Quando un fiore mostra i suoi petali e ci lascia affascinati, o una siepe di gelsomino diventa un muro bianco e cambia il profumo di un intero isolato, è quello il momento in cui cambia tutto. È una festa per chi ha la fortuna di incontrare quella primavera, ed è una festa per il fiore e la siepe stessa: una nuova stagione è iniziata, e si guarda avanti e si riesce ad ispirare chi guarda.

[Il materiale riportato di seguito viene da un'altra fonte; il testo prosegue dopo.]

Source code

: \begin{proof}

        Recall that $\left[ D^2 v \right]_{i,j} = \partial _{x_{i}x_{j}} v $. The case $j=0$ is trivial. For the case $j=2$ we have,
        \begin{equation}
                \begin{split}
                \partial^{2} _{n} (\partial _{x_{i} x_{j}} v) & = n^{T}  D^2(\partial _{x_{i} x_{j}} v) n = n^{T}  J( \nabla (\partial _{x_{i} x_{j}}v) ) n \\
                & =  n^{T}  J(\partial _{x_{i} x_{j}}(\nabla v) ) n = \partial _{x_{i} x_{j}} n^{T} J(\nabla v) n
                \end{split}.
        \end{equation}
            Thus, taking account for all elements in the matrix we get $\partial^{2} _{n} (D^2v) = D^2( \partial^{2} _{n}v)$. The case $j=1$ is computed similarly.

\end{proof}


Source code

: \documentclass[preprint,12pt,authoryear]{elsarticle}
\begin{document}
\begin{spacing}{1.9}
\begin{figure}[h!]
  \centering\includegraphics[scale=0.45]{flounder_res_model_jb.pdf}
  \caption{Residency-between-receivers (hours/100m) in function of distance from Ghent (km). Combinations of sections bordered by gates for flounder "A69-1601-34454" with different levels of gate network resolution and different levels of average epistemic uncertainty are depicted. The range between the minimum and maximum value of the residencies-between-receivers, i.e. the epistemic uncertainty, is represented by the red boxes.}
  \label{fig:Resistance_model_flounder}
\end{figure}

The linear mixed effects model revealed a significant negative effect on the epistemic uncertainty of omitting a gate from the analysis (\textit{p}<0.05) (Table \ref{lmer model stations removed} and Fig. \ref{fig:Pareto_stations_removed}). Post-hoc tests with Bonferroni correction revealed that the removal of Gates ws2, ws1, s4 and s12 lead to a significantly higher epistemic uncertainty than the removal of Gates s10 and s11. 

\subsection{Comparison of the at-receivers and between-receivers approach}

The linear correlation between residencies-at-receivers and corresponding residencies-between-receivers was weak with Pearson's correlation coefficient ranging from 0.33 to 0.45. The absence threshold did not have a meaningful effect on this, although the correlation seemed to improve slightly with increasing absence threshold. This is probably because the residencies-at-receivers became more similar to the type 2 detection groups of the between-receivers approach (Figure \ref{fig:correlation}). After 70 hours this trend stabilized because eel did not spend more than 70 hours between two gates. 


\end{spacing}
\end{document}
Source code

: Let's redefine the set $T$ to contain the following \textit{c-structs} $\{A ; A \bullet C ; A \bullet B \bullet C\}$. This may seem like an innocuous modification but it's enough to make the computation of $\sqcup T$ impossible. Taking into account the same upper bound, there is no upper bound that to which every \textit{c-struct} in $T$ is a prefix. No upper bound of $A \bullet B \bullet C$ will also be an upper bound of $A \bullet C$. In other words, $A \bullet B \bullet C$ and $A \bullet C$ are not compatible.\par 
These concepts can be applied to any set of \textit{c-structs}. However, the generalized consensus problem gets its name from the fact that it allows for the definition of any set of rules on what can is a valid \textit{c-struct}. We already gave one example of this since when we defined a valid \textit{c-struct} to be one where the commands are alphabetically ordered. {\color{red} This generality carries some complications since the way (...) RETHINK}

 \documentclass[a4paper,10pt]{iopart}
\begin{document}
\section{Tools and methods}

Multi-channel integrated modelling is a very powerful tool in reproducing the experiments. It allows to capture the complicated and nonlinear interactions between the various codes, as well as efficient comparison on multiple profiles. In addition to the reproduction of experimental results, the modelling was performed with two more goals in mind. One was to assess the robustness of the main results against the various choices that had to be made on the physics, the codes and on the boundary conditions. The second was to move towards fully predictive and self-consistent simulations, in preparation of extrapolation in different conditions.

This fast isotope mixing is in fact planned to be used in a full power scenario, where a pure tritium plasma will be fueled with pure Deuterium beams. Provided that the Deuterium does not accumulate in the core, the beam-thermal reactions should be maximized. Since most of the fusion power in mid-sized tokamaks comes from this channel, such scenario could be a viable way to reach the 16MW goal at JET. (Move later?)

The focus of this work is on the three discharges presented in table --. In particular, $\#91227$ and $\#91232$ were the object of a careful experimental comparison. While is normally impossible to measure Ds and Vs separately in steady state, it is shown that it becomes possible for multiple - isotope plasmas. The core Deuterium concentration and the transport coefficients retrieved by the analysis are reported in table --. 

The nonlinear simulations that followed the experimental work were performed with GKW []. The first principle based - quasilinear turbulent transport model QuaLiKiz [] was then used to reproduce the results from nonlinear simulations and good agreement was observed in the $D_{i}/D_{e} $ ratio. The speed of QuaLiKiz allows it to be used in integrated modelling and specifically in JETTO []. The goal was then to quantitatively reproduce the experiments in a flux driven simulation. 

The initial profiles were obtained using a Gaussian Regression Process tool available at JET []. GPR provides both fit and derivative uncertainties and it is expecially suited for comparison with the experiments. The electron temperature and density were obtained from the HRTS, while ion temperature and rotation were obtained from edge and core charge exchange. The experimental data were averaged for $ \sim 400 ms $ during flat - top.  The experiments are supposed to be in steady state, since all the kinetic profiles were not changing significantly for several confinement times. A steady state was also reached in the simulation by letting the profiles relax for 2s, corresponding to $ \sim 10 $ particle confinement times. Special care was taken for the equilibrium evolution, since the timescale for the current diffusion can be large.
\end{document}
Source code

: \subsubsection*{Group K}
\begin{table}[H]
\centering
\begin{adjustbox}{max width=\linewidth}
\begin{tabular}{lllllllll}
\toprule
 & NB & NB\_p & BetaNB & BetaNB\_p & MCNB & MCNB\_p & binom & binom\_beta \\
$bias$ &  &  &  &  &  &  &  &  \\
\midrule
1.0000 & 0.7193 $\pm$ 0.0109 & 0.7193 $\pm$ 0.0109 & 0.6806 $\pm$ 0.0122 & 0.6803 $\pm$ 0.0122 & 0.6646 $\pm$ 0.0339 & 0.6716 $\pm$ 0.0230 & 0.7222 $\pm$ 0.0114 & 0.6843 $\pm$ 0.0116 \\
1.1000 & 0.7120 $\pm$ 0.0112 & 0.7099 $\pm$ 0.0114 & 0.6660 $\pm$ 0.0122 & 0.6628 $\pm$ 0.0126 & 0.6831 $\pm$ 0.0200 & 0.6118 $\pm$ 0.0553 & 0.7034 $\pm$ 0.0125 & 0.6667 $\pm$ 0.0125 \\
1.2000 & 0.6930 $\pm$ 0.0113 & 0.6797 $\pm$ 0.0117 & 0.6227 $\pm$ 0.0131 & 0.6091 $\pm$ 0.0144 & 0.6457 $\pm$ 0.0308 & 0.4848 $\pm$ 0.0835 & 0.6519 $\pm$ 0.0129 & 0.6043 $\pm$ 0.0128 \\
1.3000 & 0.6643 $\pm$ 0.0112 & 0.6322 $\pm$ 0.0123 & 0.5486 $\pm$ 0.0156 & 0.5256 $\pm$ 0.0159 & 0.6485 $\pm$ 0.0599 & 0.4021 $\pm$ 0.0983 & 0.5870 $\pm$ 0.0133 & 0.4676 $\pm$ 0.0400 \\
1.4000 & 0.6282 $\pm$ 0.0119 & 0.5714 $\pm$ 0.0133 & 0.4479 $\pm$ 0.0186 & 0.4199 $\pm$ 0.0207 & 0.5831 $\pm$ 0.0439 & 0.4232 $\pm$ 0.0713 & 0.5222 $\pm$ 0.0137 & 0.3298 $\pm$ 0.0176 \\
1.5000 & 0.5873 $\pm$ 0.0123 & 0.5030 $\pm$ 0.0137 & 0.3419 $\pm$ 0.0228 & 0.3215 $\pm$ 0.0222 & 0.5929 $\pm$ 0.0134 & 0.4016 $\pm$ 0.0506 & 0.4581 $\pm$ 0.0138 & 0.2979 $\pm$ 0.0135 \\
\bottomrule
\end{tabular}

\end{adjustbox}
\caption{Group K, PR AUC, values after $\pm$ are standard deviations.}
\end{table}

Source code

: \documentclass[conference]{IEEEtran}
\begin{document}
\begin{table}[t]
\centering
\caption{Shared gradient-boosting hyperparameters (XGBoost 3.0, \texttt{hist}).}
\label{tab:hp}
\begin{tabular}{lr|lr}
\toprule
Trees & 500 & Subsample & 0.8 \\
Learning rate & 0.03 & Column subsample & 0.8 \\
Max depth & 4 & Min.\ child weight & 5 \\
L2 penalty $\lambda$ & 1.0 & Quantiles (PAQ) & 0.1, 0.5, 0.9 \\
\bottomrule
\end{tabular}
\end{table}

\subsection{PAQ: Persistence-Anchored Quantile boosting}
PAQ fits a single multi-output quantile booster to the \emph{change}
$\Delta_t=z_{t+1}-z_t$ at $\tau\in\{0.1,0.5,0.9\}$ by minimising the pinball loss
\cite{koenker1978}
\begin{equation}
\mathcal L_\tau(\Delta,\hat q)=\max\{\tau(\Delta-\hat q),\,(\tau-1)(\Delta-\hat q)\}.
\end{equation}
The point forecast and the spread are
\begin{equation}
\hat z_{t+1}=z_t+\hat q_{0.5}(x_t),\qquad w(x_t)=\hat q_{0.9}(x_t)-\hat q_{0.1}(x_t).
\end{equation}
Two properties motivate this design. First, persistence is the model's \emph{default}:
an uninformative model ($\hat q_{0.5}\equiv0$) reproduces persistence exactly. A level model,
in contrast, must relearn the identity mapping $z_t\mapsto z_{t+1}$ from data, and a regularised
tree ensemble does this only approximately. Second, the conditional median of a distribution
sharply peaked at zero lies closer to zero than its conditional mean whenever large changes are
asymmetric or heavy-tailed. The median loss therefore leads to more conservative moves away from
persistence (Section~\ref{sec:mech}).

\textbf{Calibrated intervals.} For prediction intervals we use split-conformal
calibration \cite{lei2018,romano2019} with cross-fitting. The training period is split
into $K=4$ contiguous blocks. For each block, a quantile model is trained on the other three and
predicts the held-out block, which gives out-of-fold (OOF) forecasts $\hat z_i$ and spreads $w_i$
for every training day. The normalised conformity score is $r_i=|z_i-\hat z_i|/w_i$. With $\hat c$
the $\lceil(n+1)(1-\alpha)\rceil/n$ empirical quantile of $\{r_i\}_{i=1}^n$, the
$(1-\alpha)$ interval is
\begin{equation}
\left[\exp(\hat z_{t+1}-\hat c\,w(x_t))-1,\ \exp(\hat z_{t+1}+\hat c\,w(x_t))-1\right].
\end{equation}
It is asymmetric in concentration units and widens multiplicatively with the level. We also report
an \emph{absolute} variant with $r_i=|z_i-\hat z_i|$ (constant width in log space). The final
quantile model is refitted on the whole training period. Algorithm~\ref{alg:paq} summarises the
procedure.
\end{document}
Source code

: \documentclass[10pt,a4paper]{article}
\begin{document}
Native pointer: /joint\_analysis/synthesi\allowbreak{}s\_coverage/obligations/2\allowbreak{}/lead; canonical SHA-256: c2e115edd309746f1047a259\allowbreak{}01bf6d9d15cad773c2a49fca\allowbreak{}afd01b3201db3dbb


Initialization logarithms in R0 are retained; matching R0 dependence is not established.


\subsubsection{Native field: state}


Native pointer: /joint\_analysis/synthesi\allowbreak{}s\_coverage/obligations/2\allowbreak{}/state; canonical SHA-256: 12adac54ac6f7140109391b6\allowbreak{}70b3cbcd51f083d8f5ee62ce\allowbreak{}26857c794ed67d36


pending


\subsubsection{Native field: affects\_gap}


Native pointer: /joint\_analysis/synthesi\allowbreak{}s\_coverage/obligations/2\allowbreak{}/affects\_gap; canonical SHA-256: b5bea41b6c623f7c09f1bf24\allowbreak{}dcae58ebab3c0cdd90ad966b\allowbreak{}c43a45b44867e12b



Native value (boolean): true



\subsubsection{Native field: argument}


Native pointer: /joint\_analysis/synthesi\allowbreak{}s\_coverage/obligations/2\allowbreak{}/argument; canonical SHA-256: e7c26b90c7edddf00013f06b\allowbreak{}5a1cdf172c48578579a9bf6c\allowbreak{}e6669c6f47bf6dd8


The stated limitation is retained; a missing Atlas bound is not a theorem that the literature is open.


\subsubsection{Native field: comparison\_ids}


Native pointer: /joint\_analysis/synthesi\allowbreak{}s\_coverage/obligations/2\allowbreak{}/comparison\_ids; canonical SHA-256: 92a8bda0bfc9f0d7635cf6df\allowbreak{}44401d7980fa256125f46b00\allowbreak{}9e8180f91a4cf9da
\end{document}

Quando si apre una bottiglia di prosecco chiamando un applauso, quando si chiede il silenzio alla tavola tintinnando la forchetta sul bicchiere, quando si toglie finalmente il tappo da un vintage importante lasciato da parte apposta per quella occasione; in quel gesto si recupera un’attenzione, si chiede e offre supporto, si lanciano sorrisi e consolida il senso di essere assieme, con gli amici, la famiglia o magari i colleghi o semplicemente chi passa di lì.
E mi pare interessante, anche se forse del tutto casuale, che l’italiano usi lo stesso verbo per la celebrazione di nuove stagioni delle piante e degli umani. E mi piace pensare che esistano momenti in cui le persone possano essere fiori, e sbocciare.
Inutile nascondervelo, alla fine di queste poche righe.
Roberta ed io abbiamo fatto 40 anni da pochissimo, e questo verbo sbocciare, assieme alle riflessioni che lo accompagnano, sono dedicati prima di tutto a noi e a nostra figlia Iole.
Poi ci siete anche voi, miei affezionati lettori-fiore.